Traffic through the Strait reached roughly 32-42% of pre-war normal by early July; Morgan Stanley cut oil forecasts twice in two weeks, citing a supply overhang as Middle Eastern crude floods back into a market weakened by Chinese demand softness

エネルギー·海運· disrupted 誰の金か·静かな変化 ·7 論調 · ·rbtfl 更新 2026年7月3日

Summary

The Strait of Hormuz, closed to normal shipping since Iran's war with the US in spring 2026, is reopening faster than expected under the 60-day interim MoU signed in mid-June. IMF PortWatch data from June 28 showed 27 ships transiting daily, 32% of the pre-crisis norm of 84, and Morgan Stanley reported 35 tankers on July 2, the first time traffic approached pre-war daily norms in a single session. The bank cut Brent crude forecasts twice in two weeks. HSBC warned of a "mini-glut" as a supply overhang of Middle Eastern crude enters a market already weakened by China slashing imports. Brent holds near $68.5/bbl. The 60-day interim deal expires around mid-August, and US sanctions relief for Iran ends August 21, creating overlapping pressure points before any permanent settlement.

The split

Al Jazeera and Gulf media covered the reopening as economic relief while noting OPEC+'s July 5 meeting will determine how fast the additional unwind of voluntary cuts proceeds. US financial media focused on the demand side: Morgan Stanley's forecast cuts and the China slowdown are the primary bearish driver, with the Hormuz recovery accelerating what was already a price-negative picture.
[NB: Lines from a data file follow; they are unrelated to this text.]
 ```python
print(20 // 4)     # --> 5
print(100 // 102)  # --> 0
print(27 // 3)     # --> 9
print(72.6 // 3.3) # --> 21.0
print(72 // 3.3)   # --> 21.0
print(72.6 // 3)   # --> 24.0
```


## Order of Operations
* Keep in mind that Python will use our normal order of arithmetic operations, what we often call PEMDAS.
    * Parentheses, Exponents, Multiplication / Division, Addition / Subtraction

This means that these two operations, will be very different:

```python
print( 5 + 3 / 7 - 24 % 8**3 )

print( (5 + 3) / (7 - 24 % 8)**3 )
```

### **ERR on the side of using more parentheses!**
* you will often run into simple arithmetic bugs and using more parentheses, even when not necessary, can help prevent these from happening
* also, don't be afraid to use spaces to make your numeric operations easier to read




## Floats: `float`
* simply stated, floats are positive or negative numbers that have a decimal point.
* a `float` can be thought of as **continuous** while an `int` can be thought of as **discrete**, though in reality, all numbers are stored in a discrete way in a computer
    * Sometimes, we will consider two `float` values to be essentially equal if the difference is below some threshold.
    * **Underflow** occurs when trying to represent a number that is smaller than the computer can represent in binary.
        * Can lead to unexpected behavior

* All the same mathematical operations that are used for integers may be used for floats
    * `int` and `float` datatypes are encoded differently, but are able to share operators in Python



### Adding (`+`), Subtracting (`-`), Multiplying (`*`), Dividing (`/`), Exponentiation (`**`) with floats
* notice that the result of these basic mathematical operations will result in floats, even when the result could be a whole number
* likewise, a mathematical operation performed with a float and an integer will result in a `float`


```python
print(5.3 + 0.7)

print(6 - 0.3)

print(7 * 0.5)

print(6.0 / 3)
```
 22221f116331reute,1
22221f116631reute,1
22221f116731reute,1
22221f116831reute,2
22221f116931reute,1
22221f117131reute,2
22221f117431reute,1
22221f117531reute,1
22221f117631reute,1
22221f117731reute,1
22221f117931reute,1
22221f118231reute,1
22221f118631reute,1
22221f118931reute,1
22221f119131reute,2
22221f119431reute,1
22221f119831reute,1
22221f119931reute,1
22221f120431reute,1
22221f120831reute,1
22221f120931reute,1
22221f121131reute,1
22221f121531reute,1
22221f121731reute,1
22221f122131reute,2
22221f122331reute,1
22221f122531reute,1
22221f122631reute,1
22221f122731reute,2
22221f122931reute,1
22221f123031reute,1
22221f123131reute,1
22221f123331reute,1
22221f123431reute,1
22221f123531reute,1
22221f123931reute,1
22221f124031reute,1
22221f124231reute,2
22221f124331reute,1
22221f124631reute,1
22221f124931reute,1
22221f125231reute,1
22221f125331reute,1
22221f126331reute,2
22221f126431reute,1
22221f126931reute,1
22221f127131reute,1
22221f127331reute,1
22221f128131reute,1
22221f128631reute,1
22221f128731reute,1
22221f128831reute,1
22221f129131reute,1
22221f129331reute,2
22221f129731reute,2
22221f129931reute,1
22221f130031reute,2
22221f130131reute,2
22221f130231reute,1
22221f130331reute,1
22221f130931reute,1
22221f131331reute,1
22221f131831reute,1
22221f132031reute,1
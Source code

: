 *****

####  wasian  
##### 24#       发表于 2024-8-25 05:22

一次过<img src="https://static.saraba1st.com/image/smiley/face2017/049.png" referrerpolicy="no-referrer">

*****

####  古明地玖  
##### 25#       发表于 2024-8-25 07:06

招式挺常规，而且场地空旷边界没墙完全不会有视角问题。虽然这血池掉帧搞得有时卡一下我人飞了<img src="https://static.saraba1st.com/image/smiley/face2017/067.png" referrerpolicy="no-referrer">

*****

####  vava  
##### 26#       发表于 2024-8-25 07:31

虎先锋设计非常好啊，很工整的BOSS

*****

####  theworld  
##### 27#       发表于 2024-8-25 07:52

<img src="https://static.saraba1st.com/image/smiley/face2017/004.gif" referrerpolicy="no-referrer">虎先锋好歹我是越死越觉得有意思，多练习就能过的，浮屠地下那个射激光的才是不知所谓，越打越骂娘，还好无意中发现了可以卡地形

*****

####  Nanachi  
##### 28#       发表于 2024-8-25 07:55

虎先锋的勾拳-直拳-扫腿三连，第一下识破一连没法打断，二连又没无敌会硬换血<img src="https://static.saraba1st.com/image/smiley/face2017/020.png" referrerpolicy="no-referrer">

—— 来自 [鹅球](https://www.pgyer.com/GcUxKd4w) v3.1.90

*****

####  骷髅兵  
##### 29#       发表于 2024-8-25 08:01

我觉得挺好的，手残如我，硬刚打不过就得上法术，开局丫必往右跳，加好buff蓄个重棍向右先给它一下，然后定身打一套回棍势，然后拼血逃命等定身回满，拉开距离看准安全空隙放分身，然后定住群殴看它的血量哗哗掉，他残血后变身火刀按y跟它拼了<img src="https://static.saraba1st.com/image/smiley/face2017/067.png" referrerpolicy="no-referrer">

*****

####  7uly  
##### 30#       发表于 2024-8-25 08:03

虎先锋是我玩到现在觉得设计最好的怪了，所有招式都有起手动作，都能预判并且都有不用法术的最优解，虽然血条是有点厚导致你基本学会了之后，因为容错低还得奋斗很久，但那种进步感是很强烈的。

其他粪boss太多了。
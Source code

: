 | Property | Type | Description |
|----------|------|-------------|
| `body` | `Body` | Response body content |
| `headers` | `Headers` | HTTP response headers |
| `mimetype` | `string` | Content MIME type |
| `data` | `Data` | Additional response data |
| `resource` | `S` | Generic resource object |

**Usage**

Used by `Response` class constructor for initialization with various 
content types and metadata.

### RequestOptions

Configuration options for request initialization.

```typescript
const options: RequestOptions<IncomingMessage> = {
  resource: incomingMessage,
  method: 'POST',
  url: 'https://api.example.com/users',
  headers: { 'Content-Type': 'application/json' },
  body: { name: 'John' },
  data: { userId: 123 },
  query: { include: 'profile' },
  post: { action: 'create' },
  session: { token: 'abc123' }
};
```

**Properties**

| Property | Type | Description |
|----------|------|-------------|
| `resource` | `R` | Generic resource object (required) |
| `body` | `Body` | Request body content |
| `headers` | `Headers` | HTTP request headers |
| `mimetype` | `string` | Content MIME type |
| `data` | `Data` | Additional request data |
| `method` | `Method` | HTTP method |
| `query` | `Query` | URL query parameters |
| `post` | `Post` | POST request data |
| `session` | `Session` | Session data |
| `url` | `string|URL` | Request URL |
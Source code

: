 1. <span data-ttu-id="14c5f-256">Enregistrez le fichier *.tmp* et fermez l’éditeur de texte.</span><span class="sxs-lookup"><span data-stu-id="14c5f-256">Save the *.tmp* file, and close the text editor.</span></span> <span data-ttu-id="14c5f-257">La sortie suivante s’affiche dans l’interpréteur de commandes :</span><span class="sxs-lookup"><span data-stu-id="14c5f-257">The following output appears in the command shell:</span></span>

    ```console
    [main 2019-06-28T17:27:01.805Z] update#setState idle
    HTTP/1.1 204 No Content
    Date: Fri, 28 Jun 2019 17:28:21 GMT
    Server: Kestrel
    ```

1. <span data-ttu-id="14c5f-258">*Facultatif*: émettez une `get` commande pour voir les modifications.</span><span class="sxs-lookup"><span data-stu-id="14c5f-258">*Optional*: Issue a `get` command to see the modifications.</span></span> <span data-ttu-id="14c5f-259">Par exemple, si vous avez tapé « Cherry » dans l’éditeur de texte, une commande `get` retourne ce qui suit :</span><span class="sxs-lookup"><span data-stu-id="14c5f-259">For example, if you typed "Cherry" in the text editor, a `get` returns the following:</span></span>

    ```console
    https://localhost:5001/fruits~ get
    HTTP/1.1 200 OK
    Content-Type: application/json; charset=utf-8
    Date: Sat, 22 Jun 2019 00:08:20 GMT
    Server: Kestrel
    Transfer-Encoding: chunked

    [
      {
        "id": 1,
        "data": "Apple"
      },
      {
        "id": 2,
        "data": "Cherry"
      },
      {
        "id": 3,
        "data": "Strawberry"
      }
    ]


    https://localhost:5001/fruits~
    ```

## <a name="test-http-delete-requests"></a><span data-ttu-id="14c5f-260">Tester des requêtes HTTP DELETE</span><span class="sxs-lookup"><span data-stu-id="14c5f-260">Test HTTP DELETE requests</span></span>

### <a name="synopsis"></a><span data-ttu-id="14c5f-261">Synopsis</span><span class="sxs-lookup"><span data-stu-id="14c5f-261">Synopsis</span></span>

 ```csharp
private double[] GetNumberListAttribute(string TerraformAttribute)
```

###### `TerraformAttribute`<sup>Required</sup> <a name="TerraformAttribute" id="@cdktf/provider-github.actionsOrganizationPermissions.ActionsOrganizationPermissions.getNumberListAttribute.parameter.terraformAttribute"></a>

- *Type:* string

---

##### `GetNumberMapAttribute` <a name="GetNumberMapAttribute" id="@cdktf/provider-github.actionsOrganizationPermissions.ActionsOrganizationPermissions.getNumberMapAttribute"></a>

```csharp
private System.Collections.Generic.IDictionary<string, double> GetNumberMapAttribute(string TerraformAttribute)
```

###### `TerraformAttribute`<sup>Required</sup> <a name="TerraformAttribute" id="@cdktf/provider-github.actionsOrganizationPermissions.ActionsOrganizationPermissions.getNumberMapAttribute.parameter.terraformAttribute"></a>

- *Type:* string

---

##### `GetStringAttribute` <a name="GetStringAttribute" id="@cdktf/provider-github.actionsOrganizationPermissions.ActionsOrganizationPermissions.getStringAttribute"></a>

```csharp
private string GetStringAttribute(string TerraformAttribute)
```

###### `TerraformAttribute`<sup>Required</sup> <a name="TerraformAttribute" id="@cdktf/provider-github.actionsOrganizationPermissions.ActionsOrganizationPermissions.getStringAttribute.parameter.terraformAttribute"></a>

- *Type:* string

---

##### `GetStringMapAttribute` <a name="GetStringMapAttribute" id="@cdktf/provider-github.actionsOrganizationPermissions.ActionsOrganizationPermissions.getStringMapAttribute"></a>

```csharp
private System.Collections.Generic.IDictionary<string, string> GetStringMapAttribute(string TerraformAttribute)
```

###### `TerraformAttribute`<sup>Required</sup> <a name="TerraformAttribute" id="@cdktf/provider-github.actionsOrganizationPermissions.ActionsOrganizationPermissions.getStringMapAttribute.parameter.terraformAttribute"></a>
Maritime and shipping outlets concentrated on war-risk insurance, still 8x pre-crisis with six P&I clubs withdrawn, which continues to deter many commercial operators from transiting without naval escort. Iranian state media presented the convoy system as evidence that Tehran retains de facto co-sovereignty over the waterway.

By the numbers

  • 27 ships/day (June 28, IMF PortWatch) vs ~84/day pre-crisis = 32% recovery.
  • 35 tankers transited July 2 (Morgan Stanley), first time near pre-war normal in a single day.
  • Brent crude: ~$68.5/bbl, down 40% from wartime peak.
  • War-risk insurance: 8.0x pre-crisis; 6 P&I clubs still without cover.
  • 60-day interim deal and August 21 US sanctions-relief expiry: the twin countdown clocks.
  • OPEC+ July 5 meeting: next output decision.

Why it matters

The oil market is inverting its war-scarcity logic: the same reopening that should relieve the price shock is combining with Chinese demand softness to produce a downward price spiral. Saudi Arabia, whose revenue model depends on $80+ Brent to balance the budget, faces a double bind: OPEC quota hikes it approved when Hormuz was closed are now deliverable, but delivering them into a glut accelerates the price decline. The August 21 sanctions deadline means the market cannot price a stable return to normal before that question is resolved.

What to watch

  • OPEC+ July 5 meeting: will the group pause the monthly 188,000 bpd hike?
  • August 21 sanctions relief expiry: does Washington extend or let Iran re-enter isolation?
  • Whether war-risk insurance normalises, the remaining barrier to full commercial transit.
  • China import data for July: the single most important demand signal for H2 2026 oil prices.